The second proposition is that competitiveness is increasingly determined by economy-wide factor efficiency - how infrastructure, energy, and urban systems lower transaction costs and raise productivity. Rising public capital expenditure is now tightly linked to logistics efficiency through freight corridors, waterways, asset recycling via REITs, and risk-sharing mechanisms designed to crowd in private investment. Energy is framed explicitly in terms of stability and cost discipline, echoing the Survey's warning that inverted tariffs and poorly sequenced green transitions can undermine industrial viability. The emphasis on City Economic Regions reflects a recognition that productivity growth is now predominantly urban, constrained as much by governance and coordination failures as by capital scarcity.
Read this way, the budget is internally coherent and notably restrained. It largely avoids the temptation of tariff-led protectionism, another point of alignment with the Survey, which cautions that upstream protection often acts as a tax on downstream exporters and erodes competitiveness rather than enhancing it. Instead, the State positions itself as an enabler of scale, speed, and discipline.

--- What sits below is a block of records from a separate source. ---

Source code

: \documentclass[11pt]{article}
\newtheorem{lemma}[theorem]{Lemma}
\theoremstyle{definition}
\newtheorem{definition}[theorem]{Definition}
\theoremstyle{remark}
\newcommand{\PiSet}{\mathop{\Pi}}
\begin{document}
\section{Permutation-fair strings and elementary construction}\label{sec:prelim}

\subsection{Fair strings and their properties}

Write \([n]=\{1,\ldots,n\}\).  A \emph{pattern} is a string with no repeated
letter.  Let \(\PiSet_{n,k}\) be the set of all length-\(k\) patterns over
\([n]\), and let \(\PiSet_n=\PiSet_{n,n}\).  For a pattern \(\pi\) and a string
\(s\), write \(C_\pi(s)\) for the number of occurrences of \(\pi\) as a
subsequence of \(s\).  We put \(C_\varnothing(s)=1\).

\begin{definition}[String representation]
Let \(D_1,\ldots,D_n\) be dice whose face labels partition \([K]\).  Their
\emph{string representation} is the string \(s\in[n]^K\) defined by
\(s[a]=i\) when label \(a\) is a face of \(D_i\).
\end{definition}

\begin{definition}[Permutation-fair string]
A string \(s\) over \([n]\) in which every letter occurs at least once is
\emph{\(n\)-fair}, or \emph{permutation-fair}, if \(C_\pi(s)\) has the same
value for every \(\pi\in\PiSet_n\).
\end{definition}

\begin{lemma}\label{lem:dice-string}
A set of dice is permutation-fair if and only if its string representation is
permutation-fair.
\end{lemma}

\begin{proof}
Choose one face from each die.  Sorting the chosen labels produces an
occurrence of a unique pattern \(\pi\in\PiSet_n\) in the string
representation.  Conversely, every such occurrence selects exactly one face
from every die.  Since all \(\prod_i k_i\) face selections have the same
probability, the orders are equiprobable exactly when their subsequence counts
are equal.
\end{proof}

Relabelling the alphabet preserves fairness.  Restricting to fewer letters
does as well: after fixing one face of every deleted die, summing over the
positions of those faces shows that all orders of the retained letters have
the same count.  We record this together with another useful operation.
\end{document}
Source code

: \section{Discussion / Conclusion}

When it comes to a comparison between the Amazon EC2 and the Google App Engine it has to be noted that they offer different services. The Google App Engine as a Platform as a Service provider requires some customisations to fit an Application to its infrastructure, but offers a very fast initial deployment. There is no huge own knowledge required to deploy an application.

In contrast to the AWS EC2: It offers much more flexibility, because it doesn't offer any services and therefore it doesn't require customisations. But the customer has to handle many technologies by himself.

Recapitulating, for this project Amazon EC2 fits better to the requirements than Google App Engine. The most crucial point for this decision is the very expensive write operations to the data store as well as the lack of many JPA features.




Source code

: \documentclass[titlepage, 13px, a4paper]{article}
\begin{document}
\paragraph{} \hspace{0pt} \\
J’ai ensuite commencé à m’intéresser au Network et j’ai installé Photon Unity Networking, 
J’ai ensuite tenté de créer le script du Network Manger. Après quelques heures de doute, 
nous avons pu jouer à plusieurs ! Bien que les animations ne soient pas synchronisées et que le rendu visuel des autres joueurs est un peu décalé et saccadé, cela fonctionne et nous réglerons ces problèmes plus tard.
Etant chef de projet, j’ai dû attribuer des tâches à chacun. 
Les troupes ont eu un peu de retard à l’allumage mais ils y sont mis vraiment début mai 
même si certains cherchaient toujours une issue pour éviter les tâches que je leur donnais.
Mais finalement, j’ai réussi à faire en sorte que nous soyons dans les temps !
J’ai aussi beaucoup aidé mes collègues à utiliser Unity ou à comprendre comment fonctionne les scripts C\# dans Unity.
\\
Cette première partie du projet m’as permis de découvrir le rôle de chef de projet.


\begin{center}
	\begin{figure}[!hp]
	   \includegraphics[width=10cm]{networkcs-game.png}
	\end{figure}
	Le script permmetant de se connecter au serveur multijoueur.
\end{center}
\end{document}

Where this logic acquires a sharper edge is in the treatment of energy and climate in this budget. Climate policy is understood as an industrial and technological strategy in its own right. The global turn toward carbon pricing, carbon border adjustments, and green procurement is already reshaping manufacturing cost structures. Export competitiveness, particularly in carbon-intensive sectors, will now be determined as much by energy systems and emissions intensity as by productivity on the factory floor. At the same time, there is a notable realism about the risks.

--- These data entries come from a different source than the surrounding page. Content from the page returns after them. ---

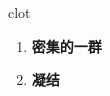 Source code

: 
\begin{frame}
{\huge clot}
\begin{center}
\begin{enumerate}\Large
  \item \textbf{密集的一群}
  \item \textbf{凝结}
\end{enumerate}
\end{center}
\end{frame}
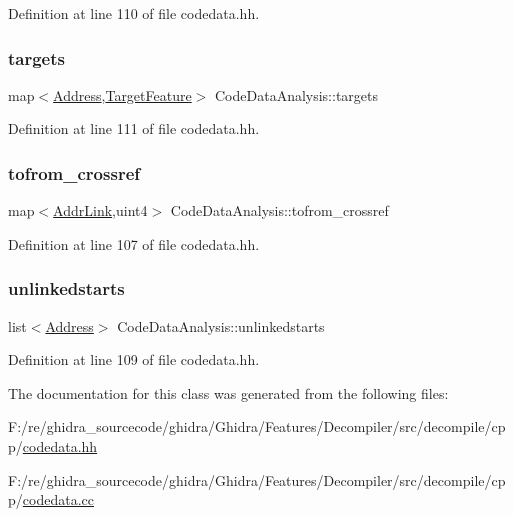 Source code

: Definition at line 110 of file codedata.\+hh.

\mbox{\label{class_code_data_analysis_a07bd461ce70fb7e87a8f8e62378ca857}} 
\subsubsection{\texorpdfstring{targets}{targets}}
{\footnotesize\ttfamily map$<$\mbox{\hyperlink{class_address}{Address}},\mbox{\hyperlink{struct_target_feature}{Target\+Feature}}$>$ Code\+Data\+Analysis\+::targets}



Definition at line 111 of file codedata.\+hh.

\mbox{\label{class_code_data_analysis_ac284b65ea4121cecbeeac54fdb466cee}} 
\subsubsection{\texorpdfstring{tofrom\_crossref}{tofrom\_crossref}}
{\footnotesize\ttfamily map$<$\mbox{\hyperlink{struct_addr_link}{Addr\+Link}},uint4$>$ Code\+Data\+Analysis\+::tofrom\+\_\+crossref}



Definition at line 107 of file codedata.\+hh.

\mbox{\label{class_code_data_analysis_a3d2f7273689a3802d8b2aa615c6352a5}} 
\subsubsection{\texorpdfstring{unlinkedstarts}{unlinkedstarts}}
{\footnotesize\ttfamily list$<$\mbox{\hyperlink{class_address}{Address}}$>$ Code\+Data\+Analysis\+::unlinkedstarts}



Definition at line 109 of file codedata.\+hh.



The documentation for this class was generated from the following files\+:\begin{DoxyCompactItemize}
\item 
F\+:/re/ghidra\+\_\+sourcecode/ghidra/\+Ghidra/\+Features/\+Decompiler/src/decompile/cpp/\mbox{\hyperlink{codedata_8hh}{codedata.\+hh}}\item 
F\+:/re/ghidra\+\_\+sourcecode/ghidra/\+Ghidra/\+Features/\+Decompiler/src/decompile/cpp/\mbox{\hyperlink{codedata_8cc}{codedata.\+cc}}\end{DoxyCompactItemize}

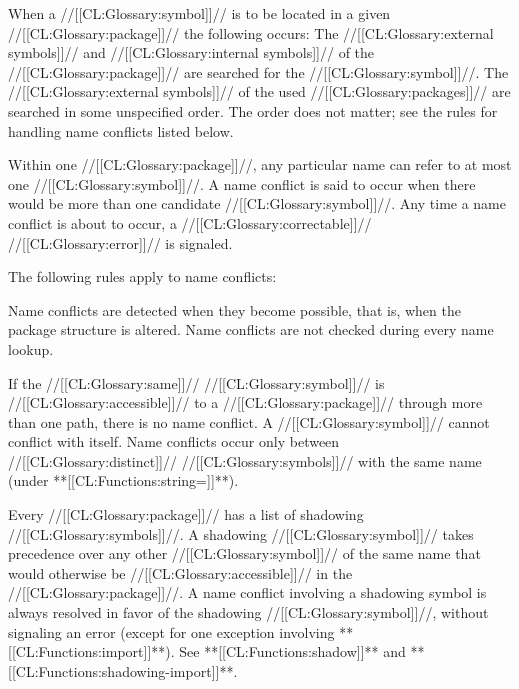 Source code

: \endsubsubsubsection%


When a //[[CL:Glossary:symbol]]// is to be located in a given //[[CL:Glossary:package]]//  the following occurs: \beginlist  \itemitem{--} The //[[CL:Glossary:external symbols]]// and //[[CL:Glossary:internal symbols]]// of the  //[[CL:Glossary:package]]// are searched for the //[[CL:Glossary:symbol]]//. \itemitem{--} The //[[CL:Glossary:external symbols]]// of the used //[[CL:Glossary:packages]]// are  searched in some unspecified order.  The order does not matter; see the rules for handling name conflicts listed below.  \endlist

\endsubsubsubsection%


Within one //[[CL:Glossary:package]]//, any particular name can refer to at most one //[[CL:Glossary:symbol]]//.  A name conflict is said to occur when there would be more than one candidate //[[CL:Glossary:symbol]]//.  Any time a name conflict is about to occur, a //[[CL:Glossary:correctable]]// //[[CL:Glossary:error]]// is signaled.  

The following rules apply to name conflicts:

\beginlist

\itemitem{--} Name conflicts are detected when they become possible, that is, when the package structure is altered.  Name conflicts are not checked during every name lookup.

\itemitem{--} If the //[[CL:Glossary:same]]// //[[CL:Glossary:symbol]]// is //[[CL:Glossary:accessible]]// to a //[[CL:Glossary:package]]//  through more than one path, there is no name conflict. A //[[CL:Glossary:symbol]]// cannot conflict with itself.  Name conflicts occur only between //[[CL:Glossary:distinct]]// //[[CL:Glossary:symbols]]// with the same name (under **[[CL:Functions:string=]]**).

\itemitem{--} Every //[[CL:Glossary:package]]// has a list of shadowing //[[CL:Glossary:symbols]]//.   A shadowing //[[CL:Glossary:symbol]]// takes precedence over any other //[[CL:Glossary:symbol]]// of the same name that would otherwise be //[[CL:Glossary:accessible]]// in the //[[CL:Glossary:package]]//.   A name conflict involving a shadowing symbol is always resolved in favor of the shadowing //[[CL:Glossary:symbol]]//, without signaling an error (except for one exception involving **[[CL:Functions:import]]**). See **[[CL:Functions:shadow]]** and **[[CL:Functions:shadowing-import]]**.

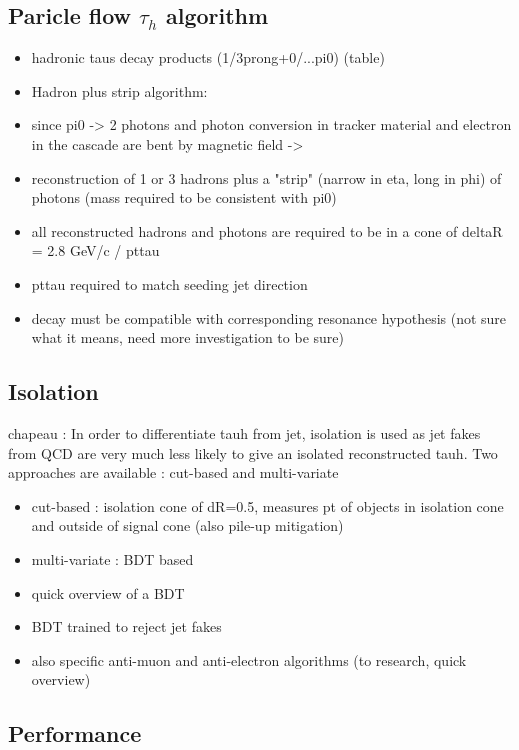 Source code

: \subsection{Paricle flow $\tau_{h}$ algorithm}

\begin{itemize}
    \item hadronic taus decay products (1/3prong+0/...pi0) (table)
    \item Hadron plus strip algorithm:
    \item since pi0 -> 2 photons and photon conversion in tracker material and electron in the cascade are bent by magnetic field ->
    \item reconstruction of 1 or 3 hadrons plus a "strip" (narrow in eta, long in phi) of photons (mass required to be consistent with pi0)
    \item all reconstructed hadrons and photons are required to be in a cone of deltaR = 2.8 GeV/c / pttau
    \item pttau required to match seeding jet direction
    \item decay must be compatible with corresponding resonance hypothesis (not sure what it means, need more investigation to be sure)
\end{itemize}

\subsection{Isolation}
chapeau : In order to differentiate tauh from jet, isolation is used as jet fakes from QCD are very much less likely to give an isolated reconstructed tauh. Two approaches are available : cut-based and multi-variate

\begin{itemize}
    \item cut-based : isolation cone of dR=0.5, measures pt of objects in isolation cone and outside of signal cone (also pile-up mitigation)
    \item multi-variate : BDT based
    \item quick overview of a BDT
    \item BDT trained to reject jet fakes
    \item also specific anti-muon and anti-electron algorithms (to research, quick overview)
\end{itemize}

\subsection{Performance}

Poorly sequenced transitions can push up energy costs, worsen input-price inversion, and erode precisely the manufacturing base they are meant to future-proof. The budget's choice to embed energy security and price stability within the competitiveness framework rather than treating decarbonisation as a standalone objective reflects an implicit recognition of this trade-off.

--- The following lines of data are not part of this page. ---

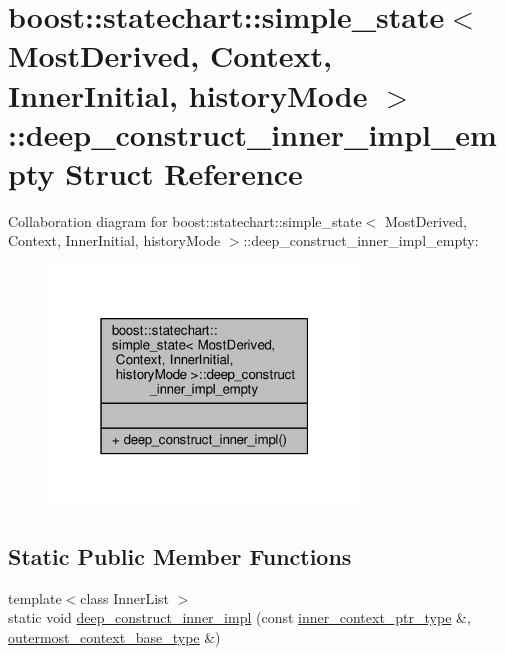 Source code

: \hypertarget{structboost_1_1statechart_1_1simple__state_1_1deep__construct__inner__impl__empty}{}\section{boost\+:\+:statechart\+:\+:simple\+\_\+state$<$ Most\+Derived, Context, Inner\+Initial, history\+Mode $>$\+:\+:deep\+\_\+construct\+\_\+inner\+\_\+impl\+\_\+empty Struct Reference}
\label{structboost_1_1statechart_1_1simple__state_1_1deep__construct__inner__impl__empty}


Collaboration diagram for boost\+:\+:statechart\+:\+:simple\+\_\+state$<$ Most\+Derived, Context, Inner\+Initial, history\+Mode $>$\+:\+:deep\+\_\+construct\+\_\+inner\+\_\+impl\+\_\+empty\+:
\nopagebreak
\begin{figure}[H]
\begin{center}
\leavevmode
\includegraphics[width=235pt]{structboost_1_1statechart_1_1simple__state_1_1deep__construct__inner__impl__empty__coll__graph}
\end{center}
\end{figure}
\subsection*{Static Public Member Functions}
\begin{DoxyCompactItemize}
\item 
{\footnotesize template$<$class Inner\+List $>$ }\\static void \mbox{\hyperlink{structboost_1_1statechart_1_1simple__state_1_1deep__construct__inner__impl__empty_a0d7459c5a6ad00dc420937a21fb989e0}{deep\+\_\+construct\+\_\+inner\+\_\+impl}} (const \mbox{\hyperlink{classboost_1_1statechart_1_1simple__state_ad6d3233a11a23e91b4cc9edcae799379}{inner\+\_\+context\+\_\+ptr\+\_\+type}} \&, \mbox{\hyperlink{classboost_1_1statechart_1_1simple__state_a50f21d7a7d6632eb34430e74cbad3197}{outermost\+\_\+context\+\_\+base\+\_\+type}} \&)
\end{DoxyCompactItemize}


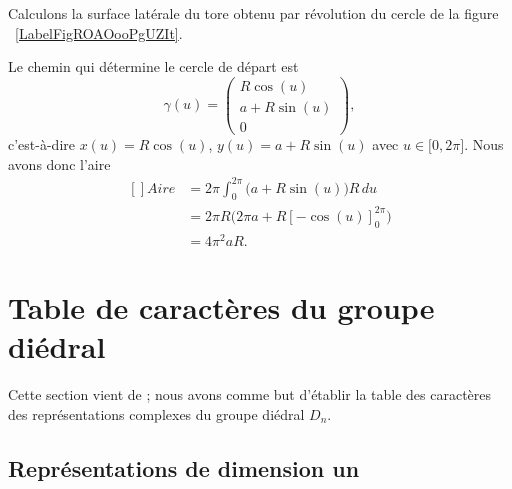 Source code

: \begin{example}
	Calculons la surface latérale du tore obtenu par révolution du cercle de la figure ~\ref{LabelFigROAOooPgUZIt}. %
	\newcommand{\CaptionFigROAOooPgUZIt}{Si nous tournons ce cercle autour de l'axe \( X\), nous obtenons un tore de rayon «externe» \( a\) et de rayon «interne» \( R\).}
	

	Le chemin qui détermine le cercle de départ est
	\begin{equation}
		\gamma(u)=\begin{pmatrix}
			R\cos(u)   \\
			a+R\sin(u) \\
			0
		\end{pmatrix},
	\end{equation}
	c'est-à-dire \( x(u)=R\cos(u)\), \( y(u)=a+R\sin(u)\) avec \( u\in\mathopen[ 0 , 2\pi \mathclose]\). Nous avons donc l'aire
	\begin{equation}
		\begin{aligned}[]
			Aire & =2\pi\int_0^{2\pi}\big( a+R\sin(u) \big)R\,du  \\
			     & =2\pi R\big( 2\pi a+R[-\cos(u)]_0^{2\pi} \big) \\
			     & =4\pi^2aR.
		\end{aligned}
	\end{equation}
\end{example}

\section{Table de caractères du groupe diédral}
\label{SecWMzheKf}
Cette section vient de \cite{KXjFWKA}; nous avons comme but d'établir la table des caractères des représentations complexes du groupe diédral \( D_n\).

\subsection{Représentations de dimension un}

Whether India can convert its net-zero commitments into an advantage will depend not on targets alone, but on its ability to combine low-cost renewable energy, grid reliability, domestic manufacturing of green technologies, and regulatory predictability.
Turning competitiveness from intent to action will hinge on more than just policy design. The agenda set out in the budget operates in an environment where outcomes will be shaped by coordination across levels of government. Differences in fiscal priorities, particularly the balance between revenue expenditure and capital formation at the state level will now matter more directly for investment conditions. This places renewed attention on the enabling role of State capacity. Many of the budget's competitiveness levers, whether in manufacturing, infrastructure, energy, or urban development, require predictability, timeliness, and consistency.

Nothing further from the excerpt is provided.